▶ [What you have to do]:
Each entry is to be given again precisely, and no picture may be carried over.

# # # # #

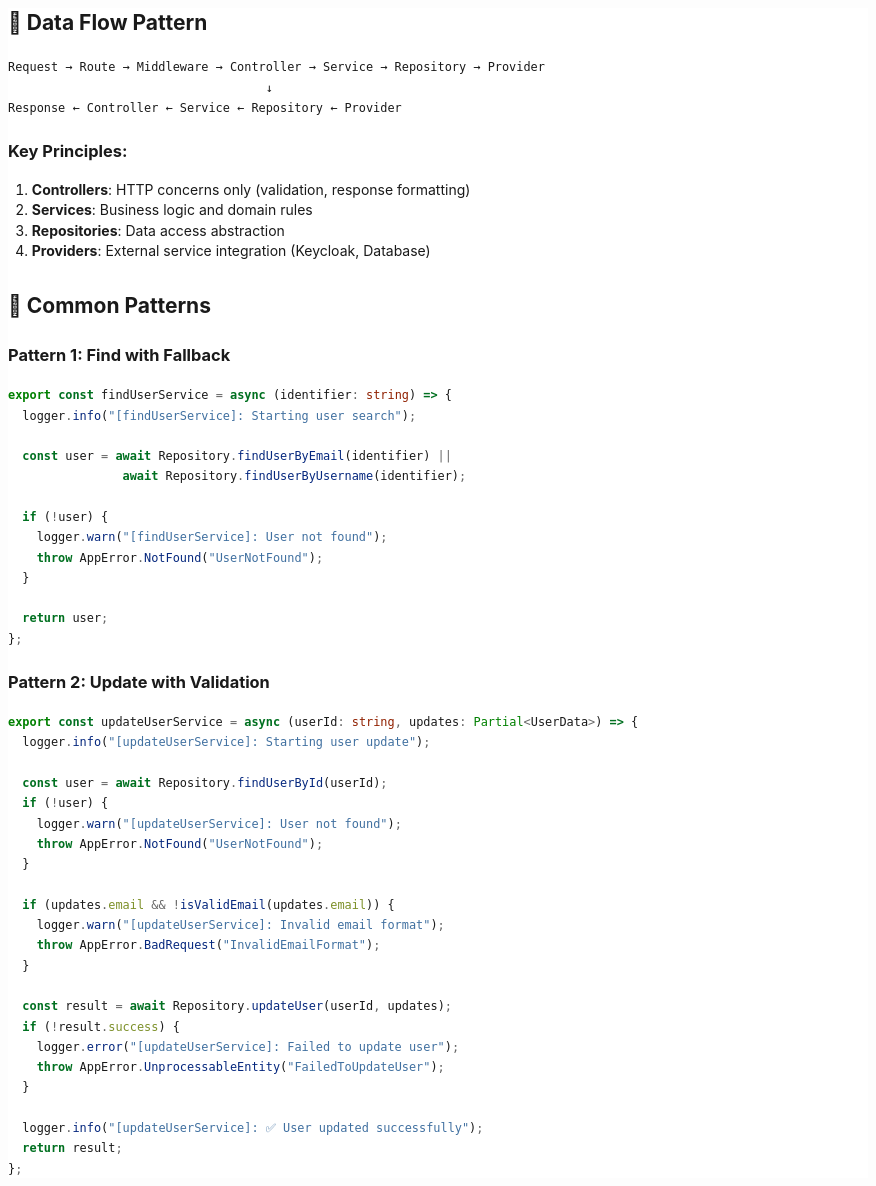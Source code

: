 ## 🔄 Data Flow Pattern

```
Request → Route → Middleware → Controller → Service → Repository → Provider
                                    ↓
Response ← Controller ← Service ← Repository ← Provider
```

### Key Principles:
1. **Controllers**: HTTP concerns only (validation, response formatting)
2. **Services**: Business logic and domain rules
3. **Repositories**: Data access abstraction
4. **Providers**: External service integration (Keycloak, Database)

## 🎨 Common Patterns

### Pattern 1: Find with Fallback
```typescript
export const findUserService = async (identifier: string) => {
  logger.info("[findUserService]: Starting user search");

  const user = await Repository.findUserByEmail(identifier) ||
                await Repository.findUserByUsername(identifier);

  if (!user) {
    logger.warn("[findUserService]: User not found");
    throw AppError.NotFound("UserNotFound");
  }

  return user;
};
```

### Pattern 2: Update with Validation
```typescript
export const updateUserService = async (userId: string, updates: Partial<UserData>) => {
  logger.info("[updateUserService]: Starting user update");

  const user = await Repository.findUserById(userId);
  if (!user) {
    logger.warn("[updateUserService]: User not found");
    throw AppError.NotFound("UserNotFound");
  }

  if (updates.email && !isValidEmail(updates.email)) {
    logger.warn("[updateUserService]: Invalid email format");
    throw AppError.BadRequest("InvalidEmailFormat");
  }

  const result = await Repository.updateUser(userId, updates);
  if (!result.success) {
    logger.error("[updateUserService]: Failed to update user");
    throw AppError.UnprocessableEntity("FailedToUpdateUser");
  }

  logger.info("[updateUserService]: ✅ User updated successfully");
  return result;
};
```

# # # # #

▶ [Task output]:
Source code

: ## 🔄 Data Flow Pattern

```
Request → Route → Middleware → Controller → Service → Repository → Provider
                                    ↓
Response ← Controller ← Service ← Repository ← Provider
```

### Key Principles:
1. **Controllers**: HTTP concerns only (validation, response formatting)
2. **Services**: Business logic and domain rules
3. **Repositories**: Data access abstraction
4. **Providers**: External service integration (Keycloak, Database)

## 🎨 Common Patterns

### Pattern 1: Find with Fallback
```typescript
export const findUserService = async (identifier: string) => {
  logger.info("[findUserService]: Starting user search");

  const user = await Repository.findUserByEmail(identifier) ||
                await Repository.findUserByUsername(identifier);

  if (!user) {
    logger.warn("[findUserService]: User not found");
    throw AppError.NotFound("UserNotFound");
  }

  return user;
};
```

### Pattern 2: Update with Validation
```typescript
export const updateUserService = async (userId: string, updates: Partial<UserData>) => {
  logger.info("[updateUserService]: Starting user update");

  const user = await Repository.findUserById(userId);
  if (!user) {
    logger.warn("[updateUserService]: User not found");
    throw AppError.NotFound("UserNotFound");
  }

  if (updates.email && !isValidEmail(updates.email)) {
    logger.warn("[updateUserService]: Invalid email format");
    throw AppError.BadRequest("InvalidEmailFormat");
  }

  const result = await Repository.updateUser(userId, updates);
  if (!result.success) {
    logger.error("[updateUserService]: Failed to update user");
    throw AppError.UnprocessableEntity("FailedToUpdateUser");
  }

  logger.info("[updateUserService]: ✅ User updated successfully");
  return result;
};
```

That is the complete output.